Start of Input material
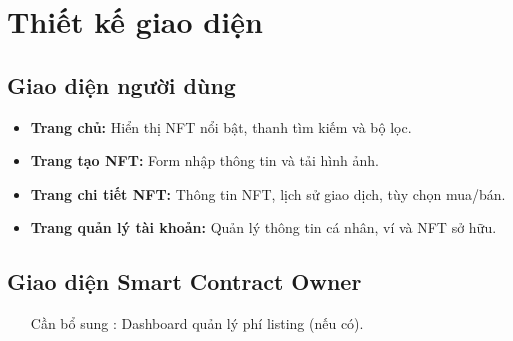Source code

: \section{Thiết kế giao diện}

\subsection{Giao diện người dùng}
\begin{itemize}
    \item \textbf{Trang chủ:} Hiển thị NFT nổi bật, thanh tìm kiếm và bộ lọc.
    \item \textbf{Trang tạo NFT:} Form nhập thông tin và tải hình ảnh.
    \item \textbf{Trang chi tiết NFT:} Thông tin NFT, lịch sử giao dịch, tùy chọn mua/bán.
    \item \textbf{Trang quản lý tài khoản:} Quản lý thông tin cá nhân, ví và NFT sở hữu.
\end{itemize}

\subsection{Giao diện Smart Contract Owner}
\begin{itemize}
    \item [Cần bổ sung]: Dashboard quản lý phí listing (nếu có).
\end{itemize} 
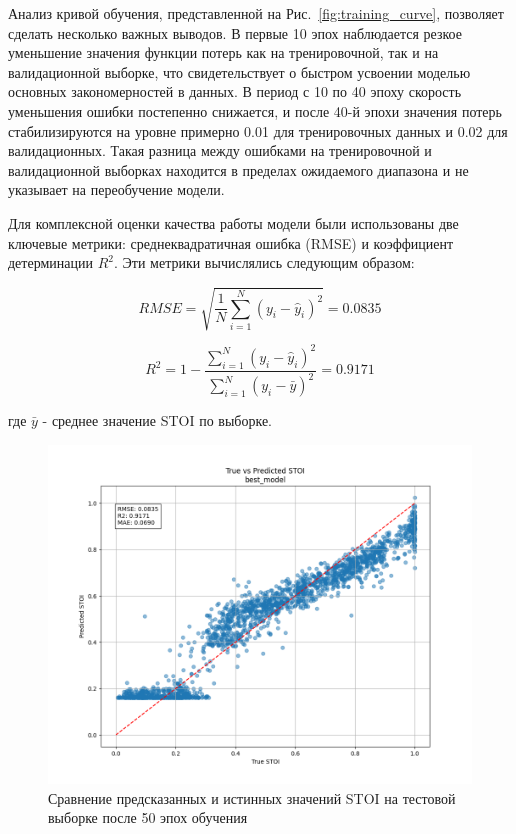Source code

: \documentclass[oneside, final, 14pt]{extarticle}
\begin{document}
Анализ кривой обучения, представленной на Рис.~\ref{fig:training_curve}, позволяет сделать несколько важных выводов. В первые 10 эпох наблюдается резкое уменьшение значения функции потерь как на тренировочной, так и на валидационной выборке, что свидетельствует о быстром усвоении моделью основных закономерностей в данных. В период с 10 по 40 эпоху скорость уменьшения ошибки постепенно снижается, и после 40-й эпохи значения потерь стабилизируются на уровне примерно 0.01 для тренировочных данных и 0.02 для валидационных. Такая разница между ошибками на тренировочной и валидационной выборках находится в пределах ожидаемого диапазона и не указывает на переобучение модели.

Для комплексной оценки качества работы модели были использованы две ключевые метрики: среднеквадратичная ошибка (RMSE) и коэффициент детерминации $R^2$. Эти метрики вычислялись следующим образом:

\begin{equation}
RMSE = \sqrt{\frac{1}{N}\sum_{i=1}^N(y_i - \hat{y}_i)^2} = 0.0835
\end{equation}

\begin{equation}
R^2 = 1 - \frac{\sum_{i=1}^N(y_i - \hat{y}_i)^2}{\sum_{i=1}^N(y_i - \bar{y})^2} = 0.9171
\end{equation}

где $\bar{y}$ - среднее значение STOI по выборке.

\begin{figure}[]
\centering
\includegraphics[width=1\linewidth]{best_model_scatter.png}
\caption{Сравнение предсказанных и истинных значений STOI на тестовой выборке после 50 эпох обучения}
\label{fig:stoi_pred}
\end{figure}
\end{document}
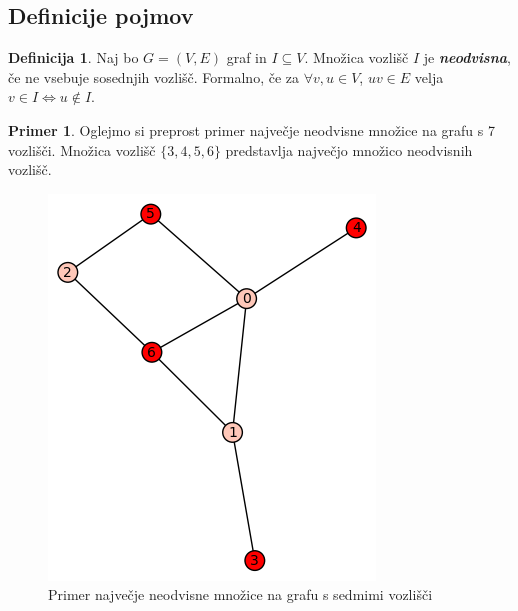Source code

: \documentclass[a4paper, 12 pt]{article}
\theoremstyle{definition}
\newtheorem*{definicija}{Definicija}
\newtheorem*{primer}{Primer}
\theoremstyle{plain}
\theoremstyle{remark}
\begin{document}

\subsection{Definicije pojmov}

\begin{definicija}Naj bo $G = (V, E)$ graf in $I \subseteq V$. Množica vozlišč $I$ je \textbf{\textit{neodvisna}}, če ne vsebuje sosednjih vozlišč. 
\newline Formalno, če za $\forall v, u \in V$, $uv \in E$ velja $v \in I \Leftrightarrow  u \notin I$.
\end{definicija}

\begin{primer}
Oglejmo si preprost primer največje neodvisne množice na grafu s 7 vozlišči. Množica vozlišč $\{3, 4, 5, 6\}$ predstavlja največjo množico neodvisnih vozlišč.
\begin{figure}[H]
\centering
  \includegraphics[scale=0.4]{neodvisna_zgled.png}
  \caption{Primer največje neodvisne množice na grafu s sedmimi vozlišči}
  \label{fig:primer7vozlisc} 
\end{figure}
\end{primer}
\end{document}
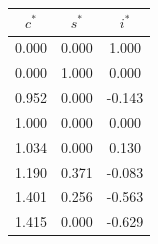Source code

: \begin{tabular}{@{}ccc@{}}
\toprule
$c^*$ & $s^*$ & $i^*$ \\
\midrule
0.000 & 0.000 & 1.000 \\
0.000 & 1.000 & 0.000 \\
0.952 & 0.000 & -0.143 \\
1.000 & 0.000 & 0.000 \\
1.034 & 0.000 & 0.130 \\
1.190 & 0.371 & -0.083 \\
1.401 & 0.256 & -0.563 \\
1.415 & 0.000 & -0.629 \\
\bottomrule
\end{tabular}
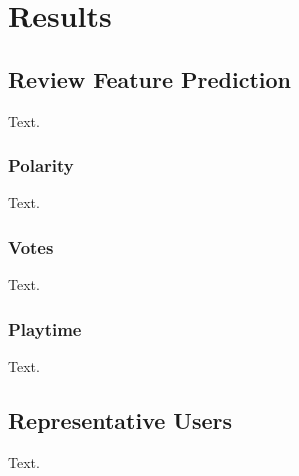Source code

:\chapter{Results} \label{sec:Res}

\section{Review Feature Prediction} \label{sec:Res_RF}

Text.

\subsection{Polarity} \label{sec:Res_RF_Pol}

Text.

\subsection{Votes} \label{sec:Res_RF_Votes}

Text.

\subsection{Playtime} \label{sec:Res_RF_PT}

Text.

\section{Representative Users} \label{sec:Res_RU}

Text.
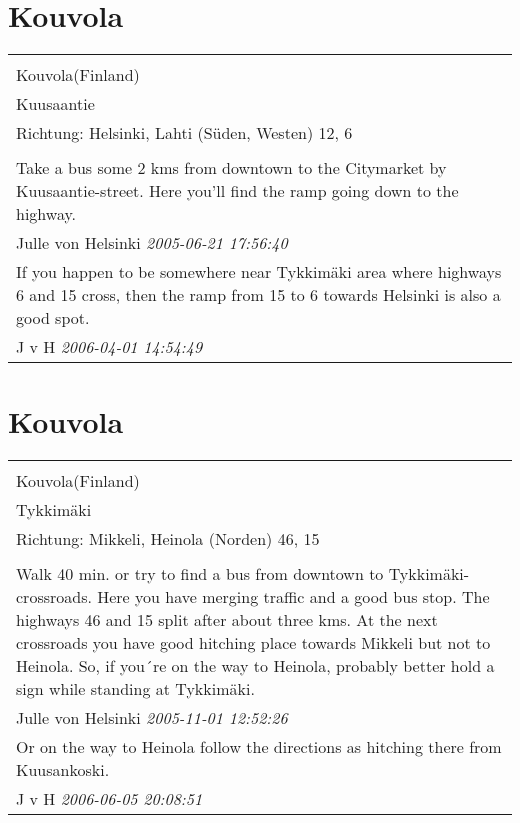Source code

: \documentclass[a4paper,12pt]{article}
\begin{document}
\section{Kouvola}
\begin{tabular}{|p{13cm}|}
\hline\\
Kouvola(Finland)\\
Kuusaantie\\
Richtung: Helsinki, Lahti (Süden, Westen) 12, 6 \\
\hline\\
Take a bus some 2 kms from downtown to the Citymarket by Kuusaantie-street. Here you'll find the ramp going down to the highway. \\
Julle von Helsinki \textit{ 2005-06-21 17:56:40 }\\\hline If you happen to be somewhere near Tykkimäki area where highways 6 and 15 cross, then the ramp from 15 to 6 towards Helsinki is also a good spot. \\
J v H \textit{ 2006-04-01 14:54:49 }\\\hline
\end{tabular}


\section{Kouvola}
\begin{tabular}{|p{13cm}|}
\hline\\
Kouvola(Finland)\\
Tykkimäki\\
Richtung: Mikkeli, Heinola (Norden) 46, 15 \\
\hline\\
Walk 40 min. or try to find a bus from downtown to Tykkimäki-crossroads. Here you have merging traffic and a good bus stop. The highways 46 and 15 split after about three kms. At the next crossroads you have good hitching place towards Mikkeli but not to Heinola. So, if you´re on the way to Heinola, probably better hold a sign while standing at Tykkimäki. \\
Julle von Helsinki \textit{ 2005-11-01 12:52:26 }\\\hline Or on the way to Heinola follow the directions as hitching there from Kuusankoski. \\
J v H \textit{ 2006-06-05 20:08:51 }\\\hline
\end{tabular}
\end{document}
End of Input material
Exercise directions
Leaving images out, please output every line of the data exactly.

Response to this exercise
Source code

: \section{Thiết kế giao diện}

\subsection{Giao diện người dùng}
\begin{itemize}
    \item \textbf{Trang chủ:} Hiển thị NFT nổi bật, thanh tìm kiếm và bộ lọc.
    \item \textbf{Trang tạo NFT:} Form nhập thông tin và tải hình ảnh.
    \item \textbf{Trang chi tiết NFT:} Thông tin NFT, lịch sử giao dịch, tùy chọn mua/bán.
    \item \textbf{Trang quản lý tài khoản:} Quản lý thông tin cá nhân, ví và NFT sở hữu.
\end{itemize}

\subsection{Giao diện Smart Contract Owner}
\begin{itemize}
    \item [Cần bổ sung]: Dashboard quản lý phí listing (nếu có).
\end{itemize} 
Source code

: \documentclass[oneside, final, 14pt]{extarticle}
\begin{document}
Анализ кривой обучения, представленной на Рис.~\ref{fig:training_curve}, позволяет сделать несколько важных выводов. В первые 10 эпох наблюдается резкое уменьшение значения функции потерь как на тренировочной, так и на валидационной выборке, что свидетельствует о быстром усвоении моделью основных закономерностей в данных. В период с 10 по 40 эпоху скорость уменьшения ошибки постепенно снижается, и после 40-й эпохи значения потерь стабилизируются на уровне примерно 0.01 для тренировочных данных и 0.02 для валидационных. Такая разница между ошибками на тренировочной и валидационной выборках находится в пределах ожидаемого диапазона и не указывает на переобучение модели.

Для комплексной оценки качества работы модели были использованы две ключевые метрики: среднеквадратичная ошибка (RMSE) и коэффициент детерминации $R^2$. Эти метрики вычислялись следующим образом:

\begin{equation}
RMSE = \sqrt{\frac{1}{N}\sum_{i=1}^N(y_i - \hat{y}_i)^2} = 0.0835
\end{equation}

\begin{equation}
R^2 = 1 - \frac{\sum_{i=1}^N(y_i - \hat{y}_i)^2}{\sum_{i=1}^N(y_i - \bar{y})^2} = 0.9171
\end{equation}

где $\bar{y}$ - среднее значение STOI по выборке.

\begin{figure}[]
\centering
\includegraphics[width=1\linewidth]{best_model_scatter.png}
\caption{Сравнение предсказанных и истинных значений STOI на тестовой выборке после 50 эпох обучения}
\label{fig:stoi_pred}
\end{figure}
\end{document}
Source code

: \documentclass[a4paper, 12 pt]{article}
\theoremstyle{definition}
\newtheorem*{definicija}{Definicija}
\newtheorem*{primer}{Primer}
\theoremstyle{plain}
\theoremstyle{remark}
\begin{document}

\subsection{Definicije pojmov}

\begin{definicija}Naj bo $G = (V, E)$ graf in $I \subseteq V$. Množica vozlišč $I$ je \textbf{\textit{neodvisna}}, če ne vsebuje sosednjih vozlišč. 
\newline Formalno, če za $\forall v, u \in V$, $uv \in E$ velja $v \in I \Leftrightarrow  u \notin I$.
\end{definicija}

\begin{primer}
Oglejmo si preprost primer največje neodvisne množice na grafu s 7 vozlišči. Množica vozlišč $\{3, 4, 5, 6\}$ predstavlja največjo množico neodvisnih vozlišč.
\begin{figure}[H]
\centering
  \includegraphics[scale=0.4]{neodvisna_zgled.png}
  \caption{Primer največje neodvisne množice na grafu s sedmimi vozlišči}
  \label{fig:primer7vozlisc} 
\end{figure}
\end{primer}
\end{document}
Source code

: \begin{tabular}{@{}ccc@{}}
\toprule
$c^*$ & $s^*$ & $i^*$ \\
\midrule
0.000 & 0.000 & 1.000 \\
0.000 & 1.000 & 0.000 \\
0.952 & 0.000 & -0.143 \\
1.000 & 0.000 & 0.000 \\
1.034 & 0.000 & 0.130 \\
1.190 & 0.371 & -0.083 \\
1.401 & 0.256 & -0.563 \\
1.415 & 0.000 & -0.629 \\
\bottomrule
\end{tabular}
Source code

:\chapter{Results} \label{sec:Res}

\section{Review Feature Prediction} \label{sec:Res_RF}

Text.

\subsection{Polarity} \label{sec:Res_RF_Pol}

Text.

\subsection{Votes} \label{sec:Res_RF_Votes}

Text.

\subsection{Playtime} \label{sec:Res_RF_PT}

Text.

\section{Representative Users} \label{sec:Res_RU}

Text.
Source code

: \documentclass[a4paper,12pt]{article}
\begin{document}
\section{Kouvola}
\begin{tabular}{|p{13cm}|}
\hline\\
Kouvola(Finland)\\
Kuusaantie\\
Richtung: Helsinki, Lahti (Süden, Westen) 12, 6 \\
\hline\\
Take a bus some 2 kms from downtown to the Citymarket by Kuusaantie-street. Here you'll find the ramp going down to the highway. \\
Julle von Helsinki \textit{ 2005-06-21 17:56:40 }\\\hline If you happen to be somewhere near Tykkimäki area where highways 6 and 15 cross, then the ramp from 15 to 6 towards Helsinki is also a good spot. \\
J v H \textit{ 2006-04-01 14:54:49 }\\\hline
\end{tabular}


\section{Kouvola}
\begin{tabular}{|p{13cm}|}
\hline\\
Kouvola(Finland)\\
Tykkimäki\\
Richtung: Mikkeli, Heinola (Norden) 46, 15 \\
\hline\\
Walk 40 min. or try to find a bus from downtown to Tykkimäki-crossroads. Here you have merging traffic and a good bus stop. The highways 46 and 15 split after about three kms. At the next crossroads you have good hitching place towards Mikkeli but not to Heinola. So, if you´re on the way to Heinola, probably better hold a sign while standing at Tykkimäki. \\
Julle von Helsinki \textit{ 2005-11-01 12:52:26 }\\\hline Or on the way to Heinola follow the directions as hitching there from Kuusankoski. \\
J v H \textit{ 2006-06-05 20:08:51 }\\\hline
\end{tabular}
\end{document}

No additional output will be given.